*Exercise data*
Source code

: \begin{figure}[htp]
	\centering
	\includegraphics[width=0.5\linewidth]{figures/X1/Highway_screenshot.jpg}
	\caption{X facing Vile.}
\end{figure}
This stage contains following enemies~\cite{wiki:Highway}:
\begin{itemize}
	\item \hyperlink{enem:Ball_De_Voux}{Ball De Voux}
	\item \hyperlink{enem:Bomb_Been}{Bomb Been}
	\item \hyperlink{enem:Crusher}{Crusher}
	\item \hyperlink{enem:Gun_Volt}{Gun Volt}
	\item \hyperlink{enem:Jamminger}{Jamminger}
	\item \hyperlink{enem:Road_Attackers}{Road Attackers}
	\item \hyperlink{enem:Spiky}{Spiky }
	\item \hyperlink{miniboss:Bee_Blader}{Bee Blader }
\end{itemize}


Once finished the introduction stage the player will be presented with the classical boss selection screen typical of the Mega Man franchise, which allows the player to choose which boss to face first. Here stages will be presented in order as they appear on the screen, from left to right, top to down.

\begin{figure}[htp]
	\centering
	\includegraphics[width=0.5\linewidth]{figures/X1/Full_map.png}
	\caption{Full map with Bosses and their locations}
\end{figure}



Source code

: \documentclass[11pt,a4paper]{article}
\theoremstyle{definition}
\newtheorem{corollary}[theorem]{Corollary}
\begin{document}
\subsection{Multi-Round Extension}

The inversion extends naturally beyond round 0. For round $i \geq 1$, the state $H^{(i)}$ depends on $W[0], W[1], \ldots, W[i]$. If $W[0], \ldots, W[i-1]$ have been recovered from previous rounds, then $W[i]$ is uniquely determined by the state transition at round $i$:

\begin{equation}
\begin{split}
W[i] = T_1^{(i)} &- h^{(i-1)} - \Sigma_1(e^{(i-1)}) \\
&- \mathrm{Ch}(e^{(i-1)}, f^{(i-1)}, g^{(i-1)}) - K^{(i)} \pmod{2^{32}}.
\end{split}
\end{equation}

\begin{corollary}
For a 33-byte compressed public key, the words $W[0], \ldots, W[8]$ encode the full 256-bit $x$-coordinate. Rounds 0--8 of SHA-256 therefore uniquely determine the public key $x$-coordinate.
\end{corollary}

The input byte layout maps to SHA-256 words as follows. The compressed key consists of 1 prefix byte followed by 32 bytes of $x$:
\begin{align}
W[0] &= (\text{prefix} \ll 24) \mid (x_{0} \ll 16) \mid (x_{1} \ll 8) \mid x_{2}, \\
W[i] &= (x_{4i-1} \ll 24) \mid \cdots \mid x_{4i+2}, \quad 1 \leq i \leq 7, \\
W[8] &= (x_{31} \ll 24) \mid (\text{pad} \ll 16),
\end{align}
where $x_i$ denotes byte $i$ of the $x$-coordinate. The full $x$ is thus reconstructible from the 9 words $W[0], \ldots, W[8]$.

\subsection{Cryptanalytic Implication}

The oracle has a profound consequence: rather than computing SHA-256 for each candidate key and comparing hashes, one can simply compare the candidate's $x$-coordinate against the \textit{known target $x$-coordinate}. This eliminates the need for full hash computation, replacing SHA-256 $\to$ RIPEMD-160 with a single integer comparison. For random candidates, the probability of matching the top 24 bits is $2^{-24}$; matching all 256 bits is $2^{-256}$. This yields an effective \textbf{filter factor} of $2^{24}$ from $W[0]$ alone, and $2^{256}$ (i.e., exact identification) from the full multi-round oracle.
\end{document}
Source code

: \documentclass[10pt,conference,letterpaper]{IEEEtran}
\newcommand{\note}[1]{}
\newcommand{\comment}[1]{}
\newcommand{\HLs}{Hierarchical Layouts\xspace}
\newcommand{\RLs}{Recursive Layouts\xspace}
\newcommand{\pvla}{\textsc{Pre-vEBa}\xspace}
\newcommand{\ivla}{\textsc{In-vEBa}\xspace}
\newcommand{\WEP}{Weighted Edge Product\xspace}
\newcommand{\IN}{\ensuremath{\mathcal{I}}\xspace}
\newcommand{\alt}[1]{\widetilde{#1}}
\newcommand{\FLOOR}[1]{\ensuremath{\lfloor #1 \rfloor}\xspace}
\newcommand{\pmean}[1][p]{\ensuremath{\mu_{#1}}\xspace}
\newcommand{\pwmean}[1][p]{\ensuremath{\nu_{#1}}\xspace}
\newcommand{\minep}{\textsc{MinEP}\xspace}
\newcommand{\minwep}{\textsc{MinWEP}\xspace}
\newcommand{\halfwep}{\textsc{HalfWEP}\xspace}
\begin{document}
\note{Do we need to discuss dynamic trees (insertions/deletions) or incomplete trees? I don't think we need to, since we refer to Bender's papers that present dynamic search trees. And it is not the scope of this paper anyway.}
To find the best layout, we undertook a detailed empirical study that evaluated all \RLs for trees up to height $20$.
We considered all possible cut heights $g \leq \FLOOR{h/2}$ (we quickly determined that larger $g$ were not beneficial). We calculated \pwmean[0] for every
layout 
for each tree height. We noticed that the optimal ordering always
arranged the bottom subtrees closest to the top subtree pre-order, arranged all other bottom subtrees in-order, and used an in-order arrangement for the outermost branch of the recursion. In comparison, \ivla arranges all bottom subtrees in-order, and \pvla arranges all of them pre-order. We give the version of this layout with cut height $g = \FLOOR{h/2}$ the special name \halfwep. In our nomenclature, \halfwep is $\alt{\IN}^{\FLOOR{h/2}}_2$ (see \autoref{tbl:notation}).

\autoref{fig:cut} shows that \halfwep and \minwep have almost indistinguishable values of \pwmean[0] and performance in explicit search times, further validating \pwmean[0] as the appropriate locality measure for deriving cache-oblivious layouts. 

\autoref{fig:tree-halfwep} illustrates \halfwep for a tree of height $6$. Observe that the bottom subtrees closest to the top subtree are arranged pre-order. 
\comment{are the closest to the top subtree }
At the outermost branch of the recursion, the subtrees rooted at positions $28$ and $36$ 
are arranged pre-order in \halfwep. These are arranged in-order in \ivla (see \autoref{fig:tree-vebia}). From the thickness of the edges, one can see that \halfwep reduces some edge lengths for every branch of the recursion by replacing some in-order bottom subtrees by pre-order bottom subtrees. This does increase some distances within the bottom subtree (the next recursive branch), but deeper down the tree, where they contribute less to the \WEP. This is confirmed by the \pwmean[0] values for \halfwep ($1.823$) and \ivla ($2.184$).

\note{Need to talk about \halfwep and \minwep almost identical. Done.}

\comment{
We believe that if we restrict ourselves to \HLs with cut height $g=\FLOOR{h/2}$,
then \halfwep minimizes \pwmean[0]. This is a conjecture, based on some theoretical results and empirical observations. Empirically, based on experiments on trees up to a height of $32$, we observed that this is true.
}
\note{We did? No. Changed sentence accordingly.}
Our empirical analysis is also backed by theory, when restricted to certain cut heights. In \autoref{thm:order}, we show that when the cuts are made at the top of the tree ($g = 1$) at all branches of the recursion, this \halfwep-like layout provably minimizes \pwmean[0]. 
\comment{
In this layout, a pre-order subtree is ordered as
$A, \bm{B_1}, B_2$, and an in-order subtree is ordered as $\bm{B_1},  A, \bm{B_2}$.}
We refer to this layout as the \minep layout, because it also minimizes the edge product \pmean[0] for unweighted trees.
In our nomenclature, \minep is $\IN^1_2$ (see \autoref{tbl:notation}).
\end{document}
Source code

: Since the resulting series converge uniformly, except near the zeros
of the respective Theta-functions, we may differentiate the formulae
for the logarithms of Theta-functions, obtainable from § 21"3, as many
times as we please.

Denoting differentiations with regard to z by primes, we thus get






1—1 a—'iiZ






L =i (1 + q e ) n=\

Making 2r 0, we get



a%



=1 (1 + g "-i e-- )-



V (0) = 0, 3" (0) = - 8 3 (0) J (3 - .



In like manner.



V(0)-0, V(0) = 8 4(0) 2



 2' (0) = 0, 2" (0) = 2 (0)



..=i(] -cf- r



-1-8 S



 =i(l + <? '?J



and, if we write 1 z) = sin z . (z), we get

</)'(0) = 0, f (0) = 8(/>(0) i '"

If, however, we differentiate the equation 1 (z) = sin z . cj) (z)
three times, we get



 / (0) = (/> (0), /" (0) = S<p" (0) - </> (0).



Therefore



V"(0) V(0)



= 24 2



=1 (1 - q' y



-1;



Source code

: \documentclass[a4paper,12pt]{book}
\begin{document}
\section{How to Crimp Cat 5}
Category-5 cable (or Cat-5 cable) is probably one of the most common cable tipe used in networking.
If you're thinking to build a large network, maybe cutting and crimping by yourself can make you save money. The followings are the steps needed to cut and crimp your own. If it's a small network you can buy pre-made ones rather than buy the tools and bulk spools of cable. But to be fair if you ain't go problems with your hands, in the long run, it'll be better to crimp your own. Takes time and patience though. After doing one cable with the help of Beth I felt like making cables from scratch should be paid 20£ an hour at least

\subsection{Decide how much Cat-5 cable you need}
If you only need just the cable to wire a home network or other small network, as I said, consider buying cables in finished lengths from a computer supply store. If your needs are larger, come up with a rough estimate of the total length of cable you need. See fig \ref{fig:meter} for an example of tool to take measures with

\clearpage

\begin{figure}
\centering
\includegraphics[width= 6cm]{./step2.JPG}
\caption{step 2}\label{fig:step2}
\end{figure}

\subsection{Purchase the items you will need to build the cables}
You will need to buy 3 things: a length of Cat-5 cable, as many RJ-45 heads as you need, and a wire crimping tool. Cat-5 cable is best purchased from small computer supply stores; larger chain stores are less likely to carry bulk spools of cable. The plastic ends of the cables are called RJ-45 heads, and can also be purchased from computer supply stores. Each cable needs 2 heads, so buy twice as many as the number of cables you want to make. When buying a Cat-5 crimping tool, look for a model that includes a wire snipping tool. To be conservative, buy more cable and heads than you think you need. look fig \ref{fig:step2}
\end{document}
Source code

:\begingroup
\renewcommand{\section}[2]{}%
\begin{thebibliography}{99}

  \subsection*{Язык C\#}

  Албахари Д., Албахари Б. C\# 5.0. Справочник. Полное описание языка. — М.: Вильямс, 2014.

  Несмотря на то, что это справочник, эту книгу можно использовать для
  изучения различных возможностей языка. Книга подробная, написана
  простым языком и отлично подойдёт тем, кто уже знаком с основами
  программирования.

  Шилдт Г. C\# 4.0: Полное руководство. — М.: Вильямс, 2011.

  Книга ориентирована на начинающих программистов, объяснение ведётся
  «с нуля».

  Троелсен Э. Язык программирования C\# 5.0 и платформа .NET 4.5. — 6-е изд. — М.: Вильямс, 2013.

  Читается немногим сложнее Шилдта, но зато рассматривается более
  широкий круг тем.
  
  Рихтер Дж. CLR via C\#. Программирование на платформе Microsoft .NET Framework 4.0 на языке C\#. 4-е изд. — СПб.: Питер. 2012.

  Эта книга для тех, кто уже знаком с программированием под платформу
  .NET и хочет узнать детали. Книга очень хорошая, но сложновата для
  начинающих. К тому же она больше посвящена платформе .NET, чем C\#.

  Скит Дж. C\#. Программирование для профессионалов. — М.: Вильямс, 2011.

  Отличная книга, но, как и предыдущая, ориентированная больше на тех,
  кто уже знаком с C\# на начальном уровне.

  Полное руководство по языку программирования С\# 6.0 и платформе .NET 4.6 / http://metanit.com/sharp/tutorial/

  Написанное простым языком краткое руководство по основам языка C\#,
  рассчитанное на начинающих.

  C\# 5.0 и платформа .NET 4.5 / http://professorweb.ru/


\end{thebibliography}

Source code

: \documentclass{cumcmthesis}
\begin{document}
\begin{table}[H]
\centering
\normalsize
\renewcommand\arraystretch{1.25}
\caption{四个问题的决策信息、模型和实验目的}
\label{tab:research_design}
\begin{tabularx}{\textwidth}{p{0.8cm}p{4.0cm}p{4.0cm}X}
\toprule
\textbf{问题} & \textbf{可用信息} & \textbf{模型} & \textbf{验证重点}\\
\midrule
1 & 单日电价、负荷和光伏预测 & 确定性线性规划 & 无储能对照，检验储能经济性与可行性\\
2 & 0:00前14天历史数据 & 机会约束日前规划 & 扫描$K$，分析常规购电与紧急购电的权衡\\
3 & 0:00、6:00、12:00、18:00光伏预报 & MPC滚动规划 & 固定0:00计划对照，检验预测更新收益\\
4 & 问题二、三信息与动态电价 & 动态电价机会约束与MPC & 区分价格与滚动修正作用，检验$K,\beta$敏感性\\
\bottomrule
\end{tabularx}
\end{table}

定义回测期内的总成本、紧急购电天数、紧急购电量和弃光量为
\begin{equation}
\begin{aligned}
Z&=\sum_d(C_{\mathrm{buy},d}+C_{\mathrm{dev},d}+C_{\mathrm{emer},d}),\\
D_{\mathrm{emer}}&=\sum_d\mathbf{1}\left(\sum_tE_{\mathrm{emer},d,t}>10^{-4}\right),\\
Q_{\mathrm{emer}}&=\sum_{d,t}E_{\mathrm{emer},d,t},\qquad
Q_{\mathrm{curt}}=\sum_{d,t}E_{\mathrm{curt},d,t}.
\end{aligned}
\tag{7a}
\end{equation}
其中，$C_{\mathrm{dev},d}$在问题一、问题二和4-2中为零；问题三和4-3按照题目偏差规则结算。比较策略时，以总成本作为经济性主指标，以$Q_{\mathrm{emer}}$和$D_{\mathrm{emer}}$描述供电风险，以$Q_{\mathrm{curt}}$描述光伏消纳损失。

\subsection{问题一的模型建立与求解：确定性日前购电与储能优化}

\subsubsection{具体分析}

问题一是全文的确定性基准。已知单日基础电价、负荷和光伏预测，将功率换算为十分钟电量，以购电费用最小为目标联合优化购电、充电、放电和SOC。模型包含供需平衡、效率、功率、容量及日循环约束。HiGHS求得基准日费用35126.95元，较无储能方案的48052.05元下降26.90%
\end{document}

*Prompt*
Using the data above, extract exactly the lines from the one that holds "to talk about" to the one that holds "We believe that", both ends included, and no others.

*Answer below*
\note{Need to talk about \halfwep and \minwep almost identical. Done.}

\comment{
We believe that if we restrict ourselves to \HLs with cut height $g=\FLOOR{h/2}$,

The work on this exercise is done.